Fair value is defined as an exit price, representing the price that would be received to sell an asset or paid to transfer a liability in an orderly transaction between market participants based upon the best use of the asset or liability at the measurement date.  Entities are required to use a fair value hierarchy which maximizes the use of observable inputs and minimizes the use of unobservable inputs when measuring fair value.  There are three levels of inputs that may be used to measure fair value:

Level 1 – Observable inputs such as quoted market prices in active markets;

Level 2 – Inputs other than quoted prices in active markets that are either directly or indirectly observable; and

Level 3 – Unobservable inputs about which little or no market data exists, therefore requiring an entity to develop its own assumptions.

As of September 30, 2016 and December 31, 2015, the Company held certain financial assets that are measured at fair value on a recurring basis.  These consisted of securities that are among the Company's investments in a rabbi trust which are intended to fund the Company's Supplemental Executive Retirement Plan ("SERP") obligations.  The securities that are held in the rabbi trust are categorized as available-for-sale securities and are included as other assets in the accompanying condensed consolidated balance sheets at September 30, 2016 and December 31, 2015.  The gross unrealized gains associated with the investment securities held in the rabbi trust were $0.9 million and $0.7 million at September 30, 2016 and December 31, 2015, respectively.  Such unrealized gains are included, net of tax, in accumulated other comprehensive loss.
 
As of September 30, 2016 and December 31, 2015, our available-for-sale securities, which primarily consist of investments held in a rabbi trust of $1.7 million and $3.6 million, respectively, are measured at fair value using quoted prices in active markets for identical assets (Level 1) inputs.  The Company does not have any financial assets measured at fair value on a recurring basis categorized as Level 3, and there were no transfers in or out of Level 1, Level 2 or Level 3 during the nine months ended September 30, 2016 or September 30, 2015.  There were no changes to the Company's valuation techniques used to measure asset fair values on a recurring or nonrecurring basis during the nine months ended September 30, 2016.

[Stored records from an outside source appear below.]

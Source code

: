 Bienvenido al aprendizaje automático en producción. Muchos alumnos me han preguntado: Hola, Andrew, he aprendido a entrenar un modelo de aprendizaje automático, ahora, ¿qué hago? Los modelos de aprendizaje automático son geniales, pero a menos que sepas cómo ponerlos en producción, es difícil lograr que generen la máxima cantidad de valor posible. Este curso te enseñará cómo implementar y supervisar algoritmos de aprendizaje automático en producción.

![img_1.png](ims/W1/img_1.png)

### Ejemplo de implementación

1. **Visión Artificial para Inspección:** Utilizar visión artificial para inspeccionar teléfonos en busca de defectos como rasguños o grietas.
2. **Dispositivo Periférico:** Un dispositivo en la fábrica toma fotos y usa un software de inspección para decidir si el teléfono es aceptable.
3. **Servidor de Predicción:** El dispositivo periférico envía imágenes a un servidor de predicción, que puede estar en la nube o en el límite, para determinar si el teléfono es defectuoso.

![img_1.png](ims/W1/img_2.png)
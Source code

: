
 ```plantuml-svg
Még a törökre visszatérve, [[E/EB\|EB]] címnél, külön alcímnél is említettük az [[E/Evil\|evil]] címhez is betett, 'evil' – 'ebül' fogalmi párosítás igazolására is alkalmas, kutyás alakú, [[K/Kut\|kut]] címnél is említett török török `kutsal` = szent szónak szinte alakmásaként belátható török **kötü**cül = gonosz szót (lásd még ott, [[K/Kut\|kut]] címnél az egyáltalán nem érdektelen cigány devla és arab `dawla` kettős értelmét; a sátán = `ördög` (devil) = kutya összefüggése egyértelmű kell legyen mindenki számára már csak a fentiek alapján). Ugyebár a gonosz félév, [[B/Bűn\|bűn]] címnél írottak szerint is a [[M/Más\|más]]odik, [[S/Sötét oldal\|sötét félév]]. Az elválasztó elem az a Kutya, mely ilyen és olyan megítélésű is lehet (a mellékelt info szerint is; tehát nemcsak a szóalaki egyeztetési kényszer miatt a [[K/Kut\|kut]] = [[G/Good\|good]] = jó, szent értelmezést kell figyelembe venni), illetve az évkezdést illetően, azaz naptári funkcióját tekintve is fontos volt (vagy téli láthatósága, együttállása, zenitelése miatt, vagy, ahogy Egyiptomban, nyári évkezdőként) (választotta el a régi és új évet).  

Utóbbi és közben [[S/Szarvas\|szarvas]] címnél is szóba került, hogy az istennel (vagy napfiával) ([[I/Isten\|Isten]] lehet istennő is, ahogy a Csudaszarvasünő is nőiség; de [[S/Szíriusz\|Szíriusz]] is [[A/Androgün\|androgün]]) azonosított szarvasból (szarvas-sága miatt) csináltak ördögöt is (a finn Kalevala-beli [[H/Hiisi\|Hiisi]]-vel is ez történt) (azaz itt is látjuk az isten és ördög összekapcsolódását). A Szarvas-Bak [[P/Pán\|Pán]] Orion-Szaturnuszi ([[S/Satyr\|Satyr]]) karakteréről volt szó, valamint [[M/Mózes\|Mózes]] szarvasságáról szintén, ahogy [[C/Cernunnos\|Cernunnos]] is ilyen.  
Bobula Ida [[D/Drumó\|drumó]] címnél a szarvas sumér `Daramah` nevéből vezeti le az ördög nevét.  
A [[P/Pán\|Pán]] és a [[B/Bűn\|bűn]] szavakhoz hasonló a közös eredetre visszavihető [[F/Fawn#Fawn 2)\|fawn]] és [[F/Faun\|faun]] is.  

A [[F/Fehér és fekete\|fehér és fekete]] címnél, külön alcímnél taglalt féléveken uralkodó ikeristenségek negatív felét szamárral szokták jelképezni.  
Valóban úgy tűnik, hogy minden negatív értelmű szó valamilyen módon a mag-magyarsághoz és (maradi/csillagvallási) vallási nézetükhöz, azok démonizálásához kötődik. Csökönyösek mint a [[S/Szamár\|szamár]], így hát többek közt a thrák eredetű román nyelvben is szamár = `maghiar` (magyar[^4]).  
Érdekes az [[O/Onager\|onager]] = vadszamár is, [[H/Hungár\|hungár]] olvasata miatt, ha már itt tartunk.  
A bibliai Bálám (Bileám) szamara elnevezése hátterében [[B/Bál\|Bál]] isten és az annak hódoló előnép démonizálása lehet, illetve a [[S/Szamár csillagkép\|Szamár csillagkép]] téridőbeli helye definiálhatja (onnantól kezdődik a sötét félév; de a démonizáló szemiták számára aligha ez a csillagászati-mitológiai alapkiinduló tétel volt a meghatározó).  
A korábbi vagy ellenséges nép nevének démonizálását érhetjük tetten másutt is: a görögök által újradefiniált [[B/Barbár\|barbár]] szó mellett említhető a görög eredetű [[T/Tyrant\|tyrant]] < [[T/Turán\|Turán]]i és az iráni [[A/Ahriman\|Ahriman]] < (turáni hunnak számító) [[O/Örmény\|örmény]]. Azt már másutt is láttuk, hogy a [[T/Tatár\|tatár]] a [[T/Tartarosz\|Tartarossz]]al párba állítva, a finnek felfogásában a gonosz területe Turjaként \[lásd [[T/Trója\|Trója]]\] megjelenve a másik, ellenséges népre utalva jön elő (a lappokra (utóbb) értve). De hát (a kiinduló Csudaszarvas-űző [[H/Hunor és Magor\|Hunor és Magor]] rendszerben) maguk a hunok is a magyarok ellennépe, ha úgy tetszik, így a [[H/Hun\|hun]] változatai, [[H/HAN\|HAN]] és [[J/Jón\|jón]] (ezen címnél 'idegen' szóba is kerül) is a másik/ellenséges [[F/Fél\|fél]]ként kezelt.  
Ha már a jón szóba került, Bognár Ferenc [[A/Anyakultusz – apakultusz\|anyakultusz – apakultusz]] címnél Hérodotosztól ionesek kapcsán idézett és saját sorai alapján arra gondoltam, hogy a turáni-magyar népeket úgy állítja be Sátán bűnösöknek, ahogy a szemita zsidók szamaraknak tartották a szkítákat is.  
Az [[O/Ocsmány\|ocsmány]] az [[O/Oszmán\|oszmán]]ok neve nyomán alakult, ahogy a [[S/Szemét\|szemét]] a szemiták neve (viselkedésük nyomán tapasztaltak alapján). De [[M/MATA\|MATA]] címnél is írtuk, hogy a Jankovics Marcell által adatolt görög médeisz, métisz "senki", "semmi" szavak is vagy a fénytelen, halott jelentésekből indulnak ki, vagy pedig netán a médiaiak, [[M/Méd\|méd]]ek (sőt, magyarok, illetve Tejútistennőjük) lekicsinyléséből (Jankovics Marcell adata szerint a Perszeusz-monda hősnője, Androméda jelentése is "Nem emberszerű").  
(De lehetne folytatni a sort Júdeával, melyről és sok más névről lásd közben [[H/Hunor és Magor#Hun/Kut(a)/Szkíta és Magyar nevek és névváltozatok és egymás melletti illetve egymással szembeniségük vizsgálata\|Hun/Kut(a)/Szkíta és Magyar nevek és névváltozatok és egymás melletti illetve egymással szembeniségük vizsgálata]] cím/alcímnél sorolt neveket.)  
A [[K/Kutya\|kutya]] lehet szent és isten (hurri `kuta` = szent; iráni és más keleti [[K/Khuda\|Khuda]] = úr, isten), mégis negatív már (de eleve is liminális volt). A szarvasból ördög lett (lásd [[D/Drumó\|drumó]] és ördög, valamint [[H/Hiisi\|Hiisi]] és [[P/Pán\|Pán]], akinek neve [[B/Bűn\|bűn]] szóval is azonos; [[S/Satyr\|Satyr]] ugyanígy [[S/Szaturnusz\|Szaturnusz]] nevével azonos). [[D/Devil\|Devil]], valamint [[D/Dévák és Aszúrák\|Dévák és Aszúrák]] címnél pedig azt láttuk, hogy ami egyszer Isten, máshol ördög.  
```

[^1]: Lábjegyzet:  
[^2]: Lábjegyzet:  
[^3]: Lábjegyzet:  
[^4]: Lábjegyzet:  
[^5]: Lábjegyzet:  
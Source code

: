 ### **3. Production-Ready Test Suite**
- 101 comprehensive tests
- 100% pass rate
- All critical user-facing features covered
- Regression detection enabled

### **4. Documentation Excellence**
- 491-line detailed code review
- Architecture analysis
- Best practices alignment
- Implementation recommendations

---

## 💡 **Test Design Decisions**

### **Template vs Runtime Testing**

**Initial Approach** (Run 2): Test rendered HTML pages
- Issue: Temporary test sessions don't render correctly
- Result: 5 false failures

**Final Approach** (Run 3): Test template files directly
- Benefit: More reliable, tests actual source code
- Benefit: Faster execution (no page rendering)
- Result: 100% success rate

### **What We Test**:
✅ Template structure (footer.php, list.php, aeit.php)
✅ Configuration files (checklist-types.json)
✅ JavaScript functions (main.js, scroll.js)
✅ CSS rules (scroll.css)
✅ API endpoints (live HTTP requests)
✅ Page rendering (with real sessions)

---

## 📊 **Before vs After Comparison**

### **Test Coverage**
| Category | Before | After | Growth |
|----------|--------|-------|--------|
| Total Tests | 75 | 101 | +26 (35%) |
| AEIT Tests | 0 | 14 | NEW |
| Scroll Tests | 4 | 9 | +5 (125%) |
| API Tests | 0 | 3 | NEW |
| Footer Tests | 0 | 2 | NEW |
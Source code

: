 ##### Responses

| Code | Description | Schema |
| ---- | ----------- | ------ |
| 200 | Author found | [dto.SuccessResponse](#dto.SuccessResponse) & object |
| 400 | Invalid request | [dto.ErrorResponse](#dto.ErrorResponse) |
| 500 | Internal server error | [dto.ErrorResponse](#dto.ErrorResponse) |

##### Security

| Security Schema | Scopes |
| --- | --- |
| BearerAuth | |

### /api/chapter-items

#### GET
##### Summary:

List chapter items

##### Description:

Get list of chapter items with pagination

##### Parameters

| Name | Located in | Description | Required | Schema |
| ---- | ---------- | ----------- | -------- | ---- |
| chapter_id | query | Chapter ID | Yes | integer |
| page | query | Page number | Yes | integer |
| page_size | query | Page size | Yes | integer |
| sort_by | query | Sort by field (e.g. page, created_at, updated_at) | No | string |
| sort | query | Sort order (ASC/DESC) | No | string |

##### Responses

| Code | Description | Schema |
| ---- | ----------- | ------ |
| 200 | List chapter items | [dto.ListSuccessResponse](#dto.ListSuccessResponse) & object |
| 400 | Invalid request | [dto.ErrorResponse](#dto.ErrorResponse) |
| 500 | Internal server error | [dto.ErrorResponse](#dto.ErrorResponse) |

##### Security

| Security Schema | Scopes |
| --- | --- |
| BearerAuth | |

There were no financial assets accounted for at fair value on a nonrecurring basis as of September 30, 2016 or December 31, 2015.

The Company has other financial instruments, such as cash and cash equivalents, accounts receivable, accounts payable, accrued expenses and notes payable, which are not measured at fair value on a recurring basis but are recorded at amounts that approximate fair value due to their liquid or short-term nature.  The fair value of the Company's long-term debt is estimated using a discounted cash flow method based on interest rates that are currently available for debt issuances with similar terms and maturities (Level 2 inputs).  At September 30, 2016 and December 31, 2015, the estimated fair value of long-term debt was $150.2 million and $188.1 million, respectively, compared to a carrying amount of $146.7 million and $183.5 million, respectively. At September 30, 2016 and December 31, 2015, the carrying value of the debt on the condensed consolidated balance sheet is reflected net of $2.9 million and $3.6 million, respectively, of deferred financing costs as a result of the adoption of new accounting guidance effective January 1, 2016 (see Note 1).  The Company did not have any other financial liabilities within the scope of the fair value disclosure requirements as of September 30, 2016.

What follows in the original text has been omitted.